La stessa Russia di Putin, che nella guerra libica si è schierata insieme ad Egitto e Francia, con la parte poi risultata perdente del generale Haftar, ha mantenuto comunque un più basso profilo, prestando cura a ritagliarsi una parte dei propri interessi nell’area e di fatto lasciando decretare in Libia un solo vincitore: la Turchia.
Ed è così che in Libia i turchi sembrano ormai destinati a proiettare in un futuro prossimo delle ombre sempre più lunghe, grazie alla loro stabile presenza militare, economica e geopolitica. Un piccolo capolavoro di sfrontatezza e di audacia firmato Ankara.

Tutto questo è avvenuto sotto l’imbarazzante egida della Comunità europea, sempre più imbrigliata nella macchinosa catena decisionale e divisa soprattutto dagli interessi divergenti dei vari Stati che la compongono. La chiosa è tutta per le istituzioni della Comunità europea. Qual è quell’istituzione che da un lato appoggia politicamente una delle parti in causa e dall’altro concede ad alcuni dei suoi membri di derogare dalla propria linea politica, permettendo militarmente di sostenere la fazione opposta? Sembra una follia eppure è successo (con la Francia) e succederà ancora finché la Comunità europea non avrà un’unica voce in campo, univoca e chiara. Fino ad allora, ciascuno delle proprie nazioni farà il bello e il cattivo tempo, relegando di fatto le ambasciate della Commissione europea a poco più che a delle comparsate di facciata e lasciando libertà ai vari stati sovrani di rincorrere ora questi ora quegli altri interessi. In tutto ciò, perdendo di vista il vero obiettivo della questione: la stabilità dell’area che significa in primis sicurezza, fiducia e prosperità per l’Europa intera.

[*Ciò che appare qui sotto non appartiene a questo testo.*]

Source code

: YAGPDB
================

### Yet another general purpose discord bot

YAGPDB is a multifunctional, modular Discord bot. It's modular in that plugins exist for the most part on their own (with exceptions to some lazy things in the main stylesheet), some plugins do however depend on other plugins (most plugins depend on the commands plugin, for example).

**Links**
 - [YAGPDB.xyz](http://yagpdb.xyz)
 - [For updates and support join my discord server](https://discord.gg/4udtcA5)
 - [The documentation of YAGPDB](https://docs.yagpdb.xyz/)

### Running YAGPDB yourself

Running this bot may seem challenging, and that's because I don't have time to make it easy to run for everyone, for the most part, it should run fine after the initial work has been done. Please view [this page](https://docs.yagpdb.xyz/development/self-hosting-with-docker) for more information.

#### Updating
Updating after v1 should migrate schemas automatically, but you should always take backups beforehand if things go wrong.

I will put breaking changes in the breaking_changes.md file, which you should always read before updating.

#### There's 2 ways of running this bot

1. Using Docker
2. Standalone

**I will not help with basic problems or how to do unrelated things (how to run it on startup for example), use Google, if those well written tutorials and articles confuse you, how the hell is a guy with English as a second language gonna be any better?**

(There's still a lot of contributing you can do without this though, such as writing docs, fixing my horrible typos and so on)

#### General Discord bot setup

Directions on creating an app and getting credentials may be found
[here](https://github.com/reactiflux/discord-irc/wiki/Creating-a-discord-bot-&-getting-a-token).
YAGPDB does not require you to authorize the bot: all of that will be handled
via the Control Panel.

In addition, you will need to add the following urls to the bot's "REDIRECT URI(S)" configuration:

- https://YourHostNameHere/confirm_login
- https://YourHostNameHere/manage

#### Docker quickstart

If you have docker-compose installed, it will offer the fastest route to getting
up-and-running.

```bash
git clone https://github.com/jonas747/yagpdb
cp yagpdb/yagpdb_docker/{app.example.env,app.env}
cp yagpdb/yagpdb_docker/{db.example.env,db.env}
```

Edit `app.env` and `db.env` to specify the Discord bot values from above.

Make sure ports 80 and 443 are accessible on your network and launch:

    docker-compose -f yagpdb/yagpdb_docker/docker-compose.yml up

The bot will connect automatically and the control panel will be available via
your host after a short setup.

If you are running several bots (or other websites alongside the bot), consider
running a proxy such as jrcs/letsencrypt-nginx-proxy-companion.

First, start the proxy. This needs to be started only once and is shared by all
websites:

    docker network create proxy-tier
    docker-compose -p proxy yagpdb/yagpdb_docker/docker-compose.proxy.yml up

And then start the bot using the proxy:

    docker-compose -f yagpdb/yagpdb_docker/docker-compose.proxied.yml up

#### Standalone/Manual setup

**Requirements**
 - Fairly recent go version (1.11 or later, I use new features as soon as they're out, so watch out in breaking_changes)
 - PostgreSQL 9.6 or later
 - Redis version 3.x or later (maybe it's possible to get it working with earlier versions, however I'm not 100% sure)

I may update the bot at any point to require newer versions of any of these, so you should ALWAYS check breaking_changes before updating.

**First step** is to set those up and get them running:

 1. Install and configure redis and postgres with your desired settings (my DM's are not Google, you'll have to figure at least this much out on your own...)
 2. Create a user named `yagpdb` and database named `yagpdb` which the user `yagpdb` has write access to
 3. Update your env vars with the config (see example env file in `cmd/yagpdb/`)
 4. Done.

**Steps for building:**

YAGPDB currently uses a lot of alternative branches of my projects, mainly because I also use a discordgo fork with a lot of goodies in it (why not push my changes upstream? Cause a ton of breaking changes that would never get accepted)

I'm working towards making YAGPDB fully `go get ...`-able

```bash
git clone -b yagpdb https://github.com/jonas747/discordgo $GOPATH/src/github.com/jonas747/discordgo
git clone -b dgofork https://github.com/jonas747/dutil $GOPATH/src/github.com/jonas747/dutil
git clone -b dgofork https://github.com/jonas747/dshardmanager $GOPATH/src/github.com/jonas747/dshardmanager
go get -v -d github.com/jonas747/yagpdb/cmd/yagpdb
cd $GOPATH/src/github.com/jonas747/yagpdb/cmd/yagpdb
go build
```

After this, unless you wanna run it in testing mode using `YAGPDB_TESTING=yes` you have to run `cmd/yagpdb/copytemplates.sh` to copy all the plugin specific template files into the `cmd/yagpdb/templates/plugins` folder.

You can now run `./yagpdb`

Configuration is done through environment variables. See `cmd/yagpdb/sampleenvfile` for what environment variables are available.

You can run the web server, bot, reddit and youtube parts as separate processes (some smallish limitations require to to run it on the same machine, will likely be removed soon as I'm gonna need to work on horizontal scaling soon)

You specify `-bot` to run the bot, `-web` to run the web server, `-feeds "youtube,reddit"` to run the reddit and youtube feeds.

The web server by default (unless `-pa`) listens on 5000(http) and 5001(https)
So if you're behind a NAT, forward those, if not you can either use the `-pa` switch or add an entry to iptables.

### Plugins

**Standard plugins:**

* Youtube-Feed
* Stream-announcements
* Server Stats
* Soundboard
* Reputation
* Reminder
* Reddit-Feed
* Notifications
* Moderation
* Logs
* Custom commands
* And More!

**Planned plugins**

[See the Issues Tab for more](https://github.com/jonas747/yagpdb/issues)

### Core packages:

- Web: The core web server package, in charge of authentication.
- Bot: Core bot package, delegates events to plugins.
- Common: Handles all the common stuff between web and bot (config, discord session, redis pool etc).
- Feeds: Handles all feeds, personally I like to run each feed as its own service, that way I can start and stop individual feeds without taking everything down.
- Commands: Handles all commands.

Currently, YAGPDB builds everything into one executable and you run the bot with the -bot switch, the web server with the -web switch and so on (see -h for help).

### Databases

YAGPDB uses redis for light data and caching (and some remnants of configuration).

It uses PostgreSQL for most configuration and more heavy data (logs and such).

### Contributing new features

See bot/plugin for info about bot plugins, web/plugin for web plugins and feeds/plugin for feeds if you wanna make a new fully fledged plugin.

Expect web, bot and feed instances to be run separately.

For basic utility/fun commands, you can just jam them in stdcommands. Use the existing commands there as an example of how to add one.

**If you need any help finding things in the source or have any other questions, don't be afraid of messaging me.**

Erdogan e la Turchia hanno ben capito questa idiosincrasia tutta europea e non mancano di sottolinearlo ad ogni pubblica uscita. La farsa della “sedia mancante” (niente di meno che) all’indirizzo del presidente della Commissione Ursula von der Layen durante la visita dei capi delle Istituzioni Europee lo scorso aprile, a vantaggio di telecamere, non solo dimostra l’ irriverente trattamento verso le istituzioni europee, il sessismo e l’autoritarismo da parte di un paese come la Turchia, ma rivela la punta dell’iceberg del problema stesso: mostrando in tutta la sua evanescenza lo scarso peso politico della Comunità europea, il suo discutibile senso della dignità e in definitiva la mancanza di autorevolezza dell’istituzione stessa.